(Extracted records)

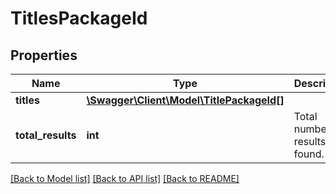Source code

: # TitlesPackageId

## Properties
Name | Type | Description | Notes
------------ | ------------- | ------------- | -------------
**titles** | [**\Swagger\Client\Model\TitlePackageId[]**](TitlePackageId.md) |  | [optional] 
**total_results** | **int** | Total number of results found. | 

[[Back to Model list]](../README.md#documentation-for-models) [[Back to API list]](../README.md#documentation-for-api-endpoints) [[Back to README]](../README.md)

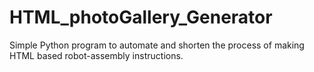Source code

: # HTML_photoGallery_Generator
Simple Python program to automate and shorten the process of making HTML based robot-assembly instructions.
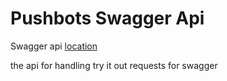 # Pushbots Swagger Api

Swagger api [location](./config/swagger.json)

the api for handling try it out requests for swagger 

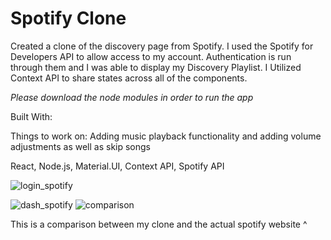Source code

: # Spotify Clone
Created a clone of the discovery page from Spotify. I used the Spotify for Developers API to allow access to my account. Authentication is run through them and I was able to display my Discovery Playlist. I Utilized Context API to share states across all of the components.

*Please download the node modules in order to run the app*

Built With: 

Things to work on:
Adding music playback functionality and adding volume adjustments as well as skip songs

React, Node.js, Material.UI, Context API, Spotify API

![login_spotify](https://user-images.githubusercontent.com/96930354/197683240-719d9c52-7948-4b3a-b9a9-7830fb913038.gif)

![dash_spotify](https://user-images.githubusercontent.com/96930354/197683505-6154a0f0-1b8a-4893-877f-f21bedcf2bfb.gif)
![comparison](https://user-images.githubusercontent.com/96930354/197683273-f96bbf1c-4fa9-472d-9aff-d23a746eeb73.gif)

This is a comparison between my clone and the actual spotify website ^
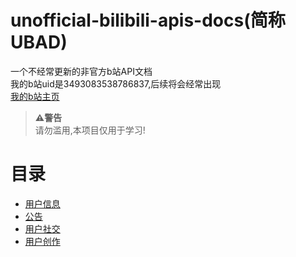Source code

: # unofficial-bilibili-apis-docs(简称UBAD)
一个不经常更新的非官方b站API文档  
我的b站uid是3493083538786837,后续将会经常出现  
[我的b站主页](https://space.bilibili.com/3493083538786837)  

>**⚠️警告**  
>请勿滥用,本项目仅用于学习!


# 目录  
- [用户信息](docs/html/user_info.html)  
- [公告](docs/html/notice.html)
- [用户社交](docs/html/user_social.html)
- [用户创作](docs/html/user_authoring.html)
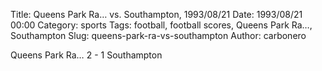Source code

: Title: Queens Park Ra… vs. Southampton, 1993/08/21
Date: 1993/08/21 00:00
Category: sports
Tags: football, football scores, Queens Park Ra…, Southampton
Slug: queens-park-ra-vs-southampton
Author: carbonero


Queens Park Ra… 2 - 1 Southampton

#### [Problem description]
Return the entries above exactly as they appear. Pictures should not be copied.

#### [Reply to the exercise]
Source code

: # TitlesPackageId

## Properties
Name | Type | Description | Notes
------------ | ------------- | ------------- | -------------
**titles** | [**\Swagger\Client\Model\TitlePackageId[]**](TitlePackageId.md) |  | [optional] 
**total_results** | **int** | Total number of results found. | 

[[Back to Model list]](../README.md#documentation-for-models) [[Back to API list]](../README.md#documentation-for-api-endpoints) [[Back to README]](../README.md)

Source code

: # HTML_photoGallery_Generator
Simple Python program to automate and shorten the process of making HTML based robot-assembly instructions.
 # Pushbots Swagger Api

Swagger api [location](./config/swagger.json)

the api for handling try it out requests for swagger 

Source code

: # Spotify Clone
Created a clone of the discovery page from Spotify. I used the Spotify for Developers API to allow access to my account. Authentication is run through them and I was able to display my Discovery Playlist. I Utilized Context API to share states across all of the components.

*Please download the node modules in order to run the app*

Built With: 

Things to work on:
Adding music playback functionality and adding volume adjustments as well as skip songs

React, Node.js, Material.UI, Context API, Spotify API

![login_spotify](https://user-images.githubusercontent.com/96930354/197683240-719d9c52-7948-4b3a-b9a9-7830fb913038.gif)

![dash_spotify](https://user-images.githubusercontent.com/96930354/197683505-6154a0f0-1b8a-4893-877f-f21bedcf2bfb.gif)
![comparison](https://user-images.githubusercontent.com/96930354/197683273-f96bbf1c-4fa9-472d-9aff-d23a746eeb73.gif)

This is a comparison between my clone and the actual spotify website ^
Source code

: # unofficial-bilibili-apis-docs(简称UBAD)
一个不经常更新的非官方b站API文档  
我的b站uid是3493083538786837,后续将会经常出现  
[我的b站主页](https://space.bilibili.com/3493083538786837)  

>**⚠️警告**  
>请勿滥用,本项目仅用于学习!


# 目录  
- [用户信息](docs/html/user_info.html)  
- [公告](docs/html/notice.html)
- [用户社交](docs/html/user_social.html)
- [用户创作](docs/html/user_authoring.html)
Source code

: Title: Queens Park Ra… vs. Southampton, 1993/08/21
Date: 1993/08/21 00:00
Category: sports
Tags: football, football scores, Queens Park Ra…, Southampton
Slug: queens-park-ra-vs-southampton
Author: carbonero


Queens Park Ra… 2 - 1 Southampton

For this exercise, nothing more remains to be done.